Power Ballad @ Tron Theatre, Glasgow
This performance piece from artists Julia Croft and Nisha Madhan is punchy and thought-provoking
“They’re just… words.”
How often do we hear this as an excuse for the vitriol thrown at others, most commonly from behind the anonymous safety blanket of the internet? Julia Croft and Nisha Madhan’s Power Ballad is a commanding study of language and how it’s used to attack, belittle or define.
This live art piece swings between physical performance – a microphone writhing over Croft’s bare torso, or swinging phallically between her legs – and a delve into what we think of as theatre, intersectional feminism, and patriarchy.
This performance has few bells and whistles in its staging, and it doesn’t need them. Croft stands alone with her microphone and her voice-changer, allowing her to flip her vocal tone into a booming baritone or a screeching soprano. At times, the rage or incredulity at the words leveled towards women are enhanced by the artificial vocal tones.
Yet while it would be so easy for this 50-minute performance to be weighed down with the severity of the topic, Croft and Madhan manage to deliver the punchiness of the message through moments of real humour.
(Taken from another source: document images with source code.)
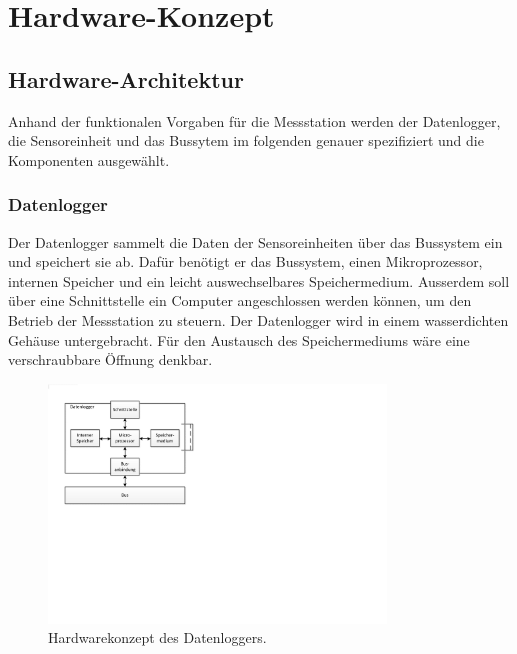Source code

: %
%

\chapter{Hardware-Konzept}\label{chap.hardware}



\section{Hardware-Architektur}\label{sec.hw_arch}

Anhand der funktionalen Vorgaben für die Messstation werden der Datenlogger, die Sensoreinheit und das Bussytem im folgenden genauer spezifiziert und die Komponenten ausgewählt.

\subsection{Datenlogger}
Der Datenlogger sammelt die Daten der Sensoreinheiten über das Bussystem ein und speichert sie ab. Dafür benötigt er das Bussystem, einen Mikroprozessor, internen Speicher und ein leicht auswechselbares Speichermedium. Ausserdem soll über eine Schnittstelle ein Computer angeschlossen werden können, um den Betrieb der Messstation zu steuern. Der Datenlogger wird in einem wasserdichten Gehäuse untergebracht. Für den Austausch des Speichermediums wäre eine verschraubbare Öffnung denkbar.

\begin{figure}[H]
	\centering
		\includegraphics[width=0.8\textwidth]{images/visio/hardwarekonzept_logger.pdf}
	\caption{Hardwarekonzept des Datenloggers.}
	\label{fig.hwkonzept_logger}
\end{figure}

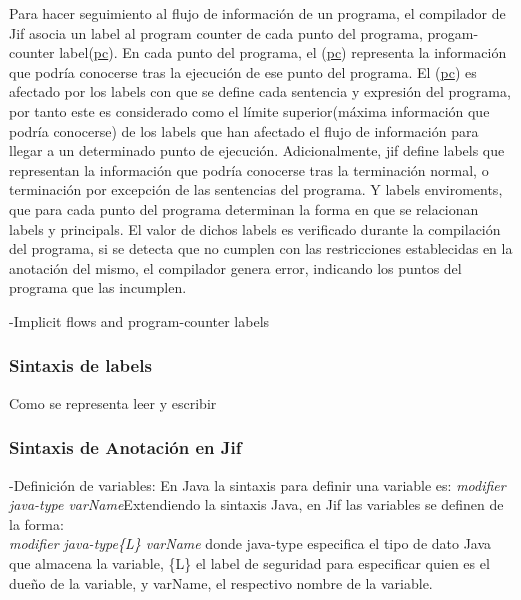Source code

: Para hacer seguimiento al flujo de información de un programa, el compilador de
Jif asocia un label al program counter de cada punto del programa,
progam-counter label(\underline{pc}). En cada punto del programa, el
(\underline{pc}) representa la información que podría conocerse tras la
ejecución de ese punto del programa.
El (\underline{pc}) es afectado por los labels con que se define cada sentencia
y expresión del programa, por tanto este es considerado como el límite
superior(máxima información que podría conocerse) de los labels que han afectado
el flujo de información para llegar a un determinado punto de ejecución.\newline
Adicionalmente, jif define labels que representan la información que podría
conocerse tras la terminación normal, o terminación por excepción de las
sentencias del programa. Y labels enviroments, que para cada punto del programa
determinan la forma en que se relacionan labels y principals.\newline
El valor de dichos labels es verificado durante la compilación del programa, si
se detecta que no cumplen con las restricciones establecidas en la anotación del
mismo, el compilador genera error, indicando los puntos del programa que las
incumplen.\newline

-Implicit flows and program-counter labels\newline

\subsubsection{Sintaxis de labels}
Como se representa leer y escribir

\subsubsection{Sintaxis de Anotación en Jif}
\label{sssec:JifSintax} 

-Definición de variables: \newline 
En Java la sintaxis para definir una variable es: \emph{ modifier java-type
varName}\newline Extendiendo la sintaxis Java, en Jif las variables se definen de la forma:\\
\emph{ modifier java-type\{L\} varName}\newline 
donde java-type especifica el tipo de dato Java que almacena la variable, \{L\}
el label de seguridad  para especificar quien es el dueño de la variable, y
varName, el respectivo nombre de la variable.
Shouts of “theatre” and “patriarchy” are interspersed with karaoke: microphone turned to the audience, lyrics emblazoned on the wall as we are encouraged to sing along, but also to examine the labels so often given to women.
We sing along with Annie Lennox’s No More I Love You’s and the lyrics feel like a glimmer of hope that things might just be progressing: “Changes are shifting outside the words”.